Mother to children transmission (MTCT) rates for HIV can be greatly reduced with anti-retroviral medications. However, according to researchers, a clinical study has not established the effectiveness and safety of oral zidovudine (ZDV) in infants. The treatment protocol is also lacking clinical guidance and support. A new study published in the journal BMC Pregnancy Childbirth examines the effectiveness of postnatal ZDV therapy at preventing MTCT of HIV.

About 120 woman/infant pairs participated in the study. Births took place between 2000 and 2010. Infants were placed in risk groups based on risk factors for infection – low risk, high risk, and very high risk.

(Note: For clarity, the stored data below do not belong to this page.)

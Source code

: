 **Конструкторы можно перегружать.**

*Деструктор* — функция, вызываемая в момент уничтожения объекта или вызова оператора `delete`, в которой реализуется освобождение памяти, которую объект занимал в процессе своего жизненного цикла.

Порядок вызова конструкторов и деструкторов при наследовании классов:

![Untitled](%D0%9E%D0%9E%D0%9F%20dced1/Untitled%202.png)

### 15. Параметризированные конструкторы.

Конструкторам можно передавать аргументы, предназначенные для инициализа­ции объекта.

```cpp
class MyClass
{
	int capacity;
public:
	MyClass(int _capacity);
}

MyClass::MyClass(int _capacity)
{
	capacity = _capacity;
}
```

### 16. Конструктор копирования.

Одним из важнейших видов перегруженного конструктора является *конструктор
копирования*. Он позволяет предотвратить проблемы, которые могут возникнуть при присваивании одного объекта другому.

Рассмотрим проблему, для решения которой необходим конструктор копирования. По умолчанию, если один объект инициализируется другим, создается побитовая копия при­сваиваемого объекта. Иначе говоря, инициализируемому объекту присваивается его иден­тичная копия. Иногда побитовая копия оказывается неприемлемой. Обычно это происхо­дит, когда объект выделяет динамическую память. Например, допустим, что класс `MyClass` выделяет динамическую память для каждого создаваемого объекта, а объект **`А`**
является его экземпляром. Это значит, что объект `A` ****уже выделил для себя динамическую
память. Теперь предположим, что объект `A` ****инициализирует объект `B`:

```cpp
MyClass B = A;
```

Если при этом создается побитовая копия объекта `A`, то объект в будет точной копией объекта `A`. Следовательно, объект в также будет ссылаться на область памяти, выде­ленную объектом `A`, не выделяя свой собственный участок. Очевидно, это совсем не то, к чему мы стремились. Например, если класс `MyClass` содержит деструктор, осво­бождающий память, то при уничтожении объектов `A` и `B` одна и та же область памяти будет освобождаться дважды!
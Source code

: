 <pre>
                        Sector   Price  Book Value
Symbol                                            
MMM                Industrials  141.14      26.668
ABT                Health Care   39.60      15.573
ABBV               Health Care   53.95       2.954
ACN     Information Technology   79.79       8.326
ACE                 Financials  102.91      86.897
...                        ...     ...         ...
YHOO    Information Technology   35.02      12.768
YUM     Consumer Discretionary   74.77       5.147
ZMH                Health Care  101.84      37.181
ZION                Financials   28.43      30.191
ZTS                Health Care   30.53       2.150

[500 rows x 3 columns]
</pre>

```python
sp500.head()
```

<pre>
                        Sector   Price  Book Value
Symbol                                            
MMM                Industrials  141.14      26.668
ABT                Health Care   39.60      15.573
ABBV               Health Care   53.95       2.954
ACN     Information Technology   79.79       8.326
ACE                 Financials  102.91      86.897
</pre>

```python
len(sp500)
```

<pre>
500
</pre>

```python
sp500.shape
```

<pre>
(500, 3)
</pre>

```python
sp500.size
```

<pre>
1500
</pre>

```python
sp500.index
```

Conclusion: Overall MTCT occurred in 1.8% of mother/infant pairs. Only 1.4% of infants in the low-risk group treated with a two-week course of ZDV contracted HIV. No infection rates were listed for the high risk and very high-risk groups. Even if ZDV is used only in low-risk populations, MTCT rates reduce significantly with just two weeks of treatment.

Neubert J, Pfeffer M, Borkhardt A, Niehues T, Adams O, Bolten M, Reuter S, Stannigel H, Laws HJ. Risk-adapted transmission prophylaxis to prevent vertical HIV-1 transmission: Effectiveness and safety of an abbreviated regimen of postnatal oral Zidovudine. BMC Pregnancy Childbirth. 2013 Jan 24;13(1):22.